The website, The Public Record,is reporting that the new chairman of the House Judiciary Committee, John Conyers, has proposed legislation to create a blue-ribbon panel of outside experts to probe "the broad range of policies pursued by the Bush Administration 'under claims of unreviewable war powers,' including torture of detainees and warrantless wiretaps.

Conyers proposal for a National Commission on Presidential War Powers and Civil Liberties also signals that Congress will devote significant time this year to investigating the Bush administration's most controversial actions with an eye to rolling back its expansion of executive power."

What this means for Mr. Haynes, who knows? But it looks like this issue is not going to go away.
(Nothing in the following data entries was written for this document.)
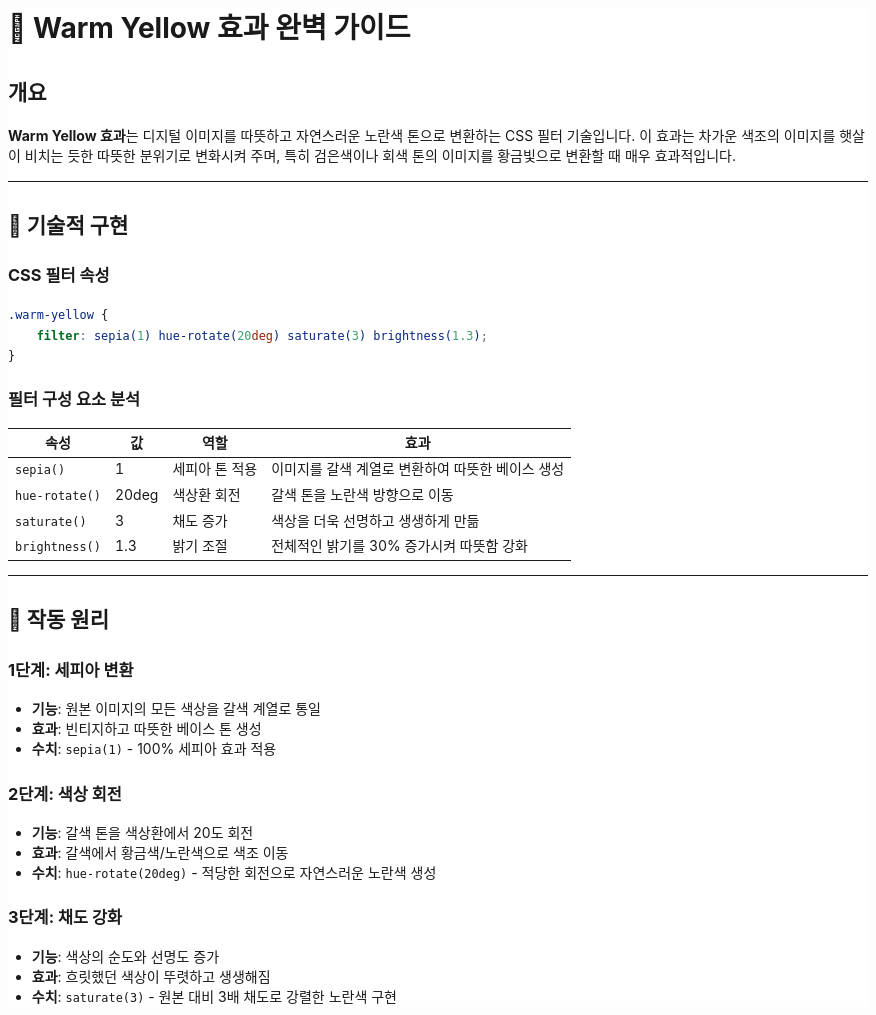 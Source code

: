 # 🌅 Warm Yellow 효과 완벽 가이드

## 개요

**Warm Yellow 효과**는 디지털 이미지를 따뜻하고 자연스러운 노란색 톤으로 변환하는 CSS 필터 기술입니다. 이 효과는 차가운 색조의 이미지를 햇살이 비치는 듯한 따뜻한 분위기로 변화시켜 주며, 특히 검은색이나 회색 톤의 이미지를 황금빛으로 변환할 때 매우 효과적입니다.

---

## 🎨 기술적 구현

### CSS 필터 속성
```css
.warm-yellow {
    filter: sepia(1) hue-rotate(20deg) saturate(3) brightness(1.3);
}
```

### 필터 구성 요소 분석

| 속성 | 값 | 역할 | 효과 |
|------|----|----- |------|
| `sepia()` | 1 | 세피아 톤 적용 | 이미지를 갈색 계열로 변환하여 따뜻한 베이스 생성 |
| `hue-rotate()` | 20deg | 색상환 회전 | 갈색 톤을 노란색 방향으로 이동 |
| `saturate()` | 3 | 채도 증가 | 색상을 더욱 선명하고 생생하게 만듦 |
| `brightness()` | 1.3 | 밝기 조절 | 전체적인 밝기를 30% 증가시켜 따뜻함 강화 |

---

## 🔧 작동 원리

### 1단계: 세피아 변환
- **기능**: 원본 이미지의 모든 색상을 갈색 계열로 통일
- **효과**: 빈티지하고 따뜻한 베이스 톤 생성
- **수치**: `sepia(1)` - 100% 세피아 효과 적용

### 2단계: 색상 회전
- **기능**: 갈색 톤을 색상환에서 20도 회전
- **효과**: 갈색에서 황금색/노란색으로 색조 이동
- **수치**: `hue-rotate(20deg)` - 적당한 회전으로 자연스러운 노란색 생성

### 3단계: 채도 강화
- **기능**: 색상의 순도와 선명도 증가
- **효과**: 흐릿했던 색상이 뚜렷하고 생생해짐
- **수치**: `saturate(3)` - 원본 대비 3배 채도로 강렬한 노란색 구현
Read about it here: http://www.pubrecord.org/politics/604-conyers-calls-for-independent-panel-to-probe-bushs-torture-war-policies.html

Anonymous said...

From the Times Forum:

Why don't you ask Nancy Pelosi. She was one of the few members of Congress briefed, in detail, on interrogation methods the CIA was using on detainees in 2002. These methods included the one cited most often as "torture", waterboarding. Not only did Polosi and other Democarts not have a problem with harsh interogation methods, they (along with Republican members) questioned whether the CIA was acting aggressively enough to gain information from detainees. These are facts. I understand they don't fit your narrative but that doesn't mean you can dismiss them six years later because they don't fall in line with your agenda.

Martha Ross said...

Dear Anonymous from the Times Forum,
Thanks for your comment and presenting another side to my narrative, as you call it. It will be interesting what all comes out--with regard to Bush officials or Congress members like Nancy Pelosi-- in the coming weeks and months about the treatment of detainees.